*** Opening of Data to process ***

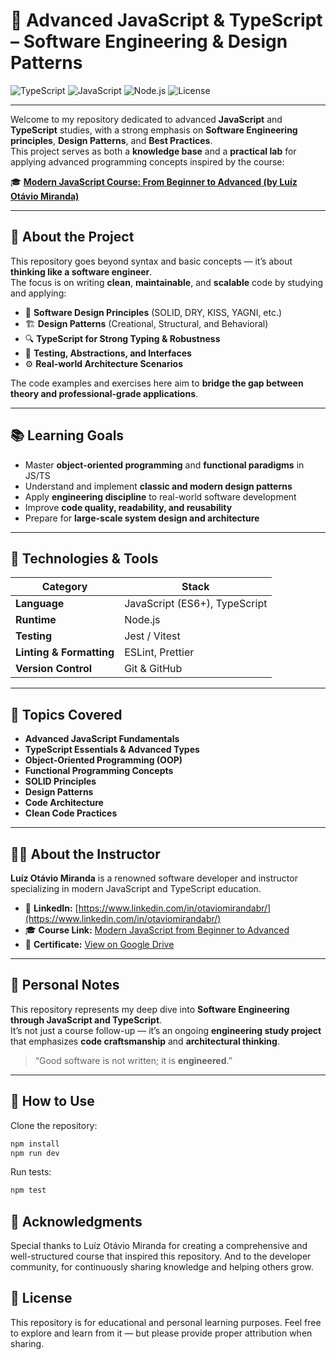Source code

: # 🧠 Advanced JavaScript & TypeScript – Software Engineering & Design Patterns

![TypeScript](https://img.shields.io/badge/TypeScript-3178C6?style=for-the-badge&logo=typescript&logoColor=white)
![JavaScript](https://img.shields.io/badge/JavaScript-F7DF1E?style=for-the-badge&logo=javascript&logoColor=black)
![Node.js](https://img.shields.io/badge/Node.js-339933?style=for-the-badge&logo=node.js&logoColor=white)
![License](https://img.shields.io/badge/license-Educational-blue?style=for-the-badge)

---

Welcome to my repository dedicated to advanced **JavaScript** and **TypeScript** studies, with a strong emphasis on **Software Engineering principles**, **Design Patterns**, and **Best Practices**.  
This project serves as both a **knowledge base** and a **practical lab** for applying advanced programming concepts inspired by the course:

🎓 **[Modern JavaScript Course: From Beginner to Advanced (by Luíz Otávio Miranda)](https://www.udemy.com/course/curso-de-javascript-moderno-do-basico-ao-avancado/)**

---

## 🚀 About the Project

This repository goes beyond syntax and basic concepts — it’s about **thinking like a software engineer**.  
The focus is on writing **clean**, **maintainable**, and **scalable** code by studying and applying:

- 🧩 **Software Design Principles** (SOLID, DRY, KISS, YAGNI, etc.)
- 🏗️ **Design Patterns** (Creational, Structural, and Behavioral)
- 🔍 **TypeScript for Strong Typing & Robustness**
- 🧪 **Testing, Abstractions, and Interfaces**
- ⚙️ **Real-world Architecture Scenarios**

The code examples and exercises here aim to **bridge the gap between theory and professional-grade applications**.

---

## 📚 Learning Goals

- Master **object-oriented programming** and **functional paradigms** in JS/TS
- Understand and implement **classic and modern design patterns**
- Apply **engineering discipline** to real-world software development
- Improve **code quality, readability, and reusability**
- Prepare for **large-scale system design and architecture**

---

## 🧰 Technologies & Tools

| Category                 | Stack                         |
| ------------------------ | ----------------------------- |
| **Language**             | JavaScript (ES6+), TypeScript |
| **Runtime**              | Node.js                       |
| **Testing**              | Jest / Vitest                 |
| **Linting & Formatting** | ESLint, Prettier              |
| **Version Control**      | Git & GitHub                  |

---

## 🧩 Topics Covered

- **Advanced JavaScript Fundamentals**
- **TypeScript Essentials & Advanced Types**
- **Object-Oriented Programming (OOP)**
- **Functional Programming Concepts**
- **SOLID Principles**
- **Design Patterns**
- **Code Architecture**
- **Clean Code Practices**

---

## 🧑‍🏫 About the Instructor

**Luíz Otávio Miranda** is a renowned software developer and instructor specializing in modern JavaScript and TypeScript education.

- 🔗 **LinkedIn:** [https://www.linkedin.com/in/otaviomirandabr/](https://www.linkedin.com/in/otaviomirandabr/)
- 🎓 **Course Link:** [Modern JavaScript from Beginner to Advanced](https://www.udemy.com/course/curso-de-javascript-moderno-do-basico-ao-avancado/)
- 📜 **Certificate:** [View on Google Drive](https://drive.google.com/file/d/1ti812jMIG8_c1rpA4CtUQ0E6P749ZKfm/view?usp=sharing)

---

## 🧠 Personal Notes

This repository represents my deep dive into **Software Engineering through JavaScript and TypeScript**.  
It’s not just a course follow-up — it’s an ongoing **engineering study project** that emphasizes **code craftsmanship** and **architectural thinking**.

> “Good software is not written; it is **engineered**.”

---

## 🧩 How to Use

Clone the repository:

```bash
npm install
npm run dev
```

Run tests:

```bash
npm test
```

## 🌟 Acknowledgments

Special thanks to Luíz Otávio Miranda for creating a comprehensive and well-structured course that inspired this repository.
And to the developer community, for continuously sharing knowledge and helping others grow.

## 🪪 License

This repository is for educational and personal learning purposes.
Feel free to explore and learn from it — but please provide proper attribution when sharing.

*** Close of Data to process ***
*** Opening of Data to process ***

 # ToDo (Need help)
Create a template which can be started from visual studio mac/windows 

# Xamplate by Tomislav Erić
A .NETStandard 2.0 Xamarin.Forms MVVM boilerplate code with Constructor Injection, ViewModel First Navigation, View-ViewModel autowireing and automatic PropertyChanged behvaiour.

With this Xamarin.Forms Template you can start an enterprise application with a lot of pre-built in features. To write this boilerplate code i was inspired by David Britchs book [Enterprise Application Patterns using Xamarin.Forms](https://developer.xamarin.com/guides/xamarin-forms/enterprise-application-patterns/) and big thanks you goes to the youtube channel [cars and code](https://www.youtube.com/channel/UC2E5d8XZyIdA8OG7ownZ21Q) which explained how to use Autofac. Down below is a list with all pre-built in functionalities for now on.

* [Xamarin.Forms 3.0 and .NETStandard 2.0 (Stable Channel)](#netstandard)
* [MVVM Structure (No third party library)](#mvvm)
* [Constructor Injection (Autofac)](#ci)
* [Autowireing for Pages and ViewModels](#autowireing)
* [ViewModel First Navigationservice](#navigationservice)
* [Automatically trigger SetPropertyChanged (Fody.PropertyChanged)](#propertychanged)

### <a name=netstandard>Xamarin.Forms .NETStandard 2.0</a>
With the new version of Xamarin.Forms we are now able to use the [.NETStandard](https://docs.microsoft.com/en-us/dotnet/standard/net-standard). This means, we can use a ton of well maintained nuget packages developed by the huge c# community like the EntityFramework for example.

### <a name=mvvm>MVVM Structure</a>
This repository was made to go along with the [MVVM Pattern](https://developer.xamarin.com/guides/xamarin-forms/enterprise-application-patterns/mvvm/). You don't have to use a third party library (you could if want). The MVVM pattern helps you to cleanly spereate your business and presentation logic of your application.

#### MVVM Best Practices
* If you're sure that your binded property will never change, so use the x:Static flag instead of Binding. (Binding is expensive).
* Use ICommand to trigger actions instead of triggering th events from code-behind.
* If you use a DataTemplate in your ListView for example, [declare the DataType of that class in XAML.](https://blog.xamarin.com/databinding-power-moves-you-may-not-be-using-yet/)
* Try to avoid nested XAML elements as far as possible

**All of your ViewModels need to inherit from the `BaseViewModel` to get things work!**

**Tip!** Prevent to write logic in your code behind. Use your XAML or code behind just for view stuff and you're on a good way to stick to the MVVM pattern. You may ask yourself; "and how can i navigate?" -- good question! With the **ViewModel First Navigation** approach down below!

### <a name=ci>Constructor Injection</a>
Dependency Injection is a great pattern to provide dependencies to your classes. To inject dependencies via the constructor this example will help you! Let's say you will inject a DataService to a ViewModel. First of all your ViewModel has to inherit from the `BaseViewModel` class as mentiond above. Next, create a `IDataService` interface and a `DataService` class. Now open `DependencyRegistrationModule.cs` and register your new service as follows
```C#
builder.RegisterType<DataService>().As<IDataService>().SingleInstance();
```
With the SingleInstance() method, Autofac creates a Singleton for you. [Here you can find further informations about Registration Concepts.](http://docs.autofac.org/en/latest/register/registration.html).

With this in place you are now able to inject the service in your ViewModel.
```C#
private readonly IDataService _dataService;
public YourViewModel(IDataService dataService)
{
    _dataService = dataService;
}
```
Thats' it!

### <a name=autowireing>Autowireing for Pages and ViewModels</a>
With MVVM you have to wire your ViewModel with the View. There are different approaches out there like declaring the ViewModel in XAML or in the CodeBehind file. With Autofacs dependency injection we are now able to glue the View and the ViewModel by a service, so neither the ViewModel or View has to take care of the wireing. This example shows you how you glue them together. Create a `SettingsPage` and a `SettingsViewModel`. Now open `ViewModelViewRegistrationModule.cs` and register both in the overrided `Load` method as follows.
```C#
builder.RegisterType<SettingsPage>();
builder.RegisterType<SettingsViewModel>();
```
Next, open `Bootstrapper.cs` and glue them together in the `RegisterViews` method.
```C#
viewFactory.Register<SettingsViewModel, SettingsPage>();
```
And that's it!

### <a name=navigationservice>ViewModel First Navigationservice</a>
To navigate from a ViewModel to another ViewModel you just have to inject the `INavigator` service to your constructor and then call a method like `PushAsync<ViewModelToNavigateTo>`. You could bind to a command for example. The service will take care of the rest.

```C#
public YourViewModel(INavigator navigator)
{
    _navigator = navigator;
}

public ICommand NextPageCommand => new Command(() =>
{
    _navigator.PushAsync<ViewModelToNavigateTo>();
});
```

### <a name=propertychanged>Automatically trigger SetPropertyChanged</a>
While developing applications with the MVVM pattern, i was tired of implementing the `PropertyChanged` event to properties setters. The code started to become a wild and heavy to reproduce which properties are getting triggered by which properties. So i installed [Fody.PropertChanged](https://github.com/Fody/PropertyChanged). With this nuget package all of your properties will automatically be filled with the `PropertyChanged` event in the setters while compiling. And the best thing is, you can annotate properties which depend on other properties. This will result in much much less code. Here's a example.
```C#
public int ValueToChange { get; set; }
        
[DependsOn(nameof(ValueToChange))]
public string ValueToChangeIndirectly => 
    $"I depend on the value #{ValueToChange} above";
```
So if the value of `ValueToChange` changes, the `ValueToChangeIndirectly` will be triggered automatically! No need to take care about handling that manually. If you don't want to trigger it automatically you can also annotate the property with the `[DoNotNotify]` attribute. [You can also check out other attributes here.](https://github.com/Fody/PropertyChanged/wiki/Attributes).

*** Close of Data to process ***

▶ _Task to carry out_: Reproduce exactly, with no pictures, the lines above from the one holding "Source code" to the one holding "Welcome to my", inclusive.

▶ _Exercise solution_:
Source code

: # 🧠 Advanced JavaScript & TypeScript – Software Engineering & Design Patterns

![TypeScript](https://img.shields.io/badge/TypeScript-3178C6?style=for-the-badge&logo=typescript&logoColor=white)
![JavaScript](https://img.shields.io/badge/JavaScript-F7DF1E?style=for-the-badge&logo=javascript&logoColor=black)
![Node.js](https://img.shields.io/badge/Node.js-339933?style=for-the-badge&logo=node.js&logoColor=white)
![License](https://img.shields.io/badge/license-Educational-blue?style=for-the-badge)

---

Welcome to my repository dedicated to advanced **JavaScript** and **TypeScript** studies, with a strong emphasis on **Software Engineering principles**, **Design Patterns**, and **Best Practices**.  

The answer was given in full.